#### Prompt
In the entries below, count every line with the word "including". Return only the count.

(Source texts of formatted documents)
════════════════

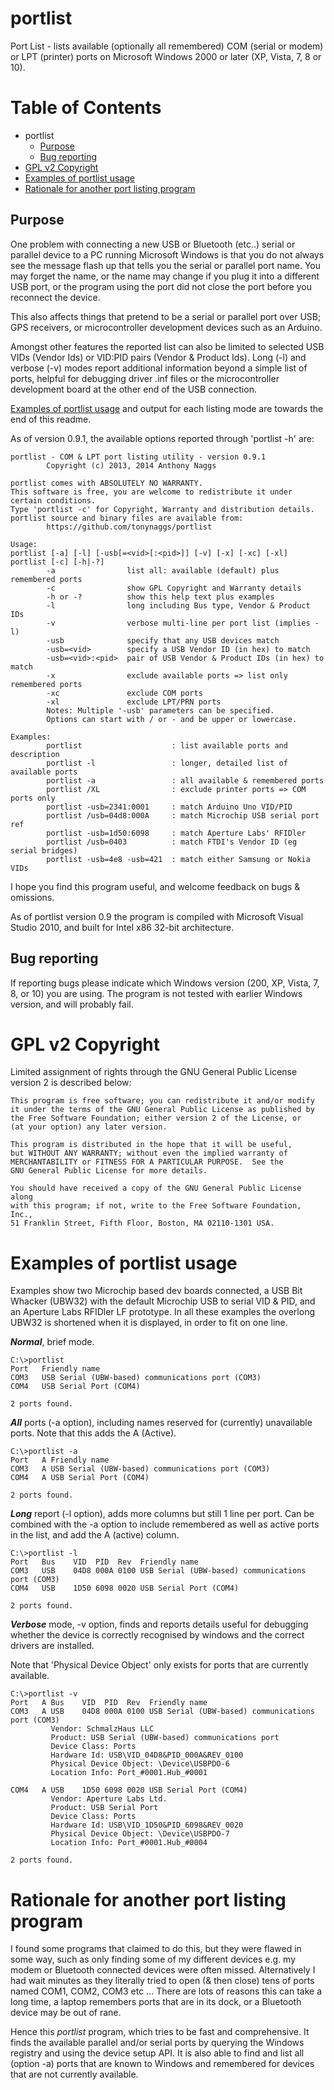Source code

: # portlist

Port List - lists available (optionally all remembered) COM (serial or modem)
or LPT (printer) ports on Microsoft Windows 2000 or later (XP, Vista, 7, 8 or 10).

# Table of Contents

  * portlist
    * [Purpose](#Purpose)
    * [Bug reporting](#Bug-reporting)
  * [GPL v2 Copyright](#gpl-v2-copyright)
  * [Examples of portlist usage](#examples-of-portlist-usage)
  * [Rationale for another port listing program](#rationale-for-another-port-listing-program)


## Purpose

One problem with connecting a new USB or Bluetooth (etc..) serial or parallel
device to a PC running Microsoft Windows is that you do not always see the
message flash up that tells you the serial or parallel port name. You may
forget the name, or the name may change if you plug it into a different USB
port, or the program using the port did not close the port before you
reconnect the device.

This also affects things that pretend to be a serial or parallel port over
USB; GPS receivers, or microcontroller development devices such as an Arduino.

Amongst other features the reported list can also be limited to selected USB
VIDs (Vendor Ids) or VID:PID pairs (Vendor & Product Ids). Long (-l) and
verbose (-v) modes report additional information beyond a simple list of
ports, helpful for debugging driver .inf files or the microcontroller
development board at the other end of the USB connection.

[Examples of portlist usage](#examples-of-portlist-usage) and output for each listing mode are towards the end of this readme.


As of version 0.9.1, the available options reported through 'portlist -h' are:

	portlist - COM & LPT port listing utility - version 0.9.1
			Copyright (c) 2013, 2014 Anthony Naggs

	portlist comes with ABSOLUTELY NO WARRANTY.
	This software is free, you are welcome to redistribute it under certain conditions.
	Type 'portlist -c' for Copyright, Warranty and distribution details.
	portlist source and binary files are available from:
			https://github.com/tonynaggs/portlist

	Usage:
	portlist [-a] [-l] [-usb[=<vid>[:<pid>]] [-v] [-x] [-xc] [-xl]
	portlist [-c] [-h|-?]
			-a                list all: available (default) plus remembered ports
			-c                show GPL Copyright and Warranty details
			-h or -?          show this help text plus examples
			-l                long including Bus type, Vendor & Product IDs
			-v                verbose multi-line per port list (implies -l)
			-usb              specify that any USB devices match
			-usb=<vid>        specify a USB Vendor ID (in hex) to match
			-usb=<vid>:<pid>  pair of USB Vendor & Product IDs (in hex) to match
			-x                exclude available ports => list only remembered ports
			-xc               exclude COM ports
			-xl               exclude LPT/PRN ports
			Notes: Multiple '-usb' parameters can be specified.
			Options can start with / or - and be upper or lowercase.

	Examples:
			portlist                    : list available ports and description
			portlist -l                 : longer, detailed list of available ports
			portlist -a                 : all available & remembered ports
			portlist /XL                : exclude printer ports => COM ports only
			portlist -usb=2341:0001     : match Arduino Uno VID/PID
			portlist /usb=04d8:000A     : match Microchip USB serial port ref
			portlist -usb=1d50:6098     : match Aperture Labs' RFIDler
			portlist /usb=0403          : match FTDI's Vendor ID (eg serial bridges)
			portlist -usb=4e8 -usb=421  : match either Samsung or Nokia VIDs


I hope you find this program useful, and welcome feedback on bugs & omissions.

As of portlist version 0.9 the program is compiled with Microsoft Visual Studio 2010,
and built for Intel x86 32-bit architecture.

## Bug reporting

If reporting bugs please indicate which Windows version (200, XP, Vista, 7, 8, or 10) you are using.
The program is not tested with earlier Windows version, and will probably fail.


# GPL v2 Copyright

Limited assignment of rights through the GNU General Public License version 2
is described below:

	This program is free software; you can redistribute it and/or modify
    it under the terms of the GNU General Public License as published by
    the Free Software Foundation; either version 2 of the License, or
    (at your option) any later version.
    
    This program is distributed in the hope that it will be useful,
    but WITHOUT ANY WARRANTY; without even the implied warranty of
    MERCHANTABILITY or FITNESS FOR A PARTICULAR PURPOSE.  See the
    GNU General Public License for more details.
    
    You should have received a copy of the GNU General Public License along
    with this program; if not, write to the Free Software Foundation, Inc.,
    51 Franklin Street, Fifth Floor, Boston, MA 02110-1301 USA.

# Examples of portlist usage

Examples show two Microchip based dev boards connected, a USB Bit Whacker (UBW32)
with the default Microchip USB to serial VID & PID, and an Aperture Labs
RFIDler LF prototype. In all these examples the overlong UBW32 is shortened
when it is displayed, in order to fit on one line.

**_Normal_**, brief mode.

	C:\>portlist
	Port   Friendly name
	COM3   USB Serial (UBW-based) communications port (COM3)
	COM4   USB Serial Port (COM4)

	2 ports found.

**_All_** ports (-a option), including names reserved for (currently) unavailable ports.
Note that this adds the A (Active).

	C:\>portlist -a
	Port   A Friendly name
	COM3   A USB Serial (UBW-based) communications port (COM3)
	COM4   A USB Serial Port (COM4)

	2 ports found.

**_Long_** report (-l option), adds more columns but still 1 line per port.
Can be combined with the -a option to include remembered as well as active
ports in the list, and add the A (active) column.

	C:\>portlist -l
	Port   Bus    VID  PID  Rev  Friendly name
	COM3   USB    04D8 000A 0100 USB Serial (UBW-based) communications port (COM3)
	COM4   USB    1D50 6098 0020 USB Serial Port (COM4)

	2 ports found.


**_Verbose_** mode, -v option, finds and reports details useful for debugging whether
the device is correctly recognised by windows and the correct drivers are installed.

Note that 'Physical Device Object' only exists for ports that are currently
available.

	C:\>portlist -v
	Port   A Bus    VID  PID  Rev  Friendly name
	COM3   A USB    04D8 000A 0100 USB Serial (UBW-based) communications port (COM3)
			 Vendor: SchmalzHaus LLC
			 Product: USB Serial (UBW-based) communications port
			 Device Class: Ports
			 Hardware Id: USB\VID_04D8&PID_000A&REV_0100
			 Physical Device Object: \Device\USBPDO-6
			 Location Info: Port_#0001.Hub_#0001

	COM4   A USB    1D50 6098 0020 USB Serial Port (COM4)
			 Vendor: Aperture Labs Ltd.
			 Product: USB Serial Port
			 Device Class: Ports
			 Hardware Id: USB\VID_1D50&PID_6098&REV_0020
			 Physical Device Object: \Device\USBPDO-7
			 Location Info: Port_#0001.Hub_#0004

	2 ports found.

# Rationale for another port listing program

I found some programs that claimed to do this, but they were flawed in some way,
such as only finding some of my different devices e.g. my modem or Bluetooth connected
devices were often missed.
Alternatively I had wait minutes as they literally tried to open (& then close) tens of
ports named COM1, COM2, COM3 etc ... There are lots of reasons this can take a long time,
a laptop remembers ports that are in its dock, or a Bluetooth device may be out of rane.

Hence this *portlist* program, which tries to be fast and comprehensive. It finds the 
available parallel and/or serial ports by querying the Windows registry and using the
device setup API. It is also able to find and list all (option -a) ports
that are known to Windows and remembered for devices that are not currently available.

════════════════

#### Output for this exercise
2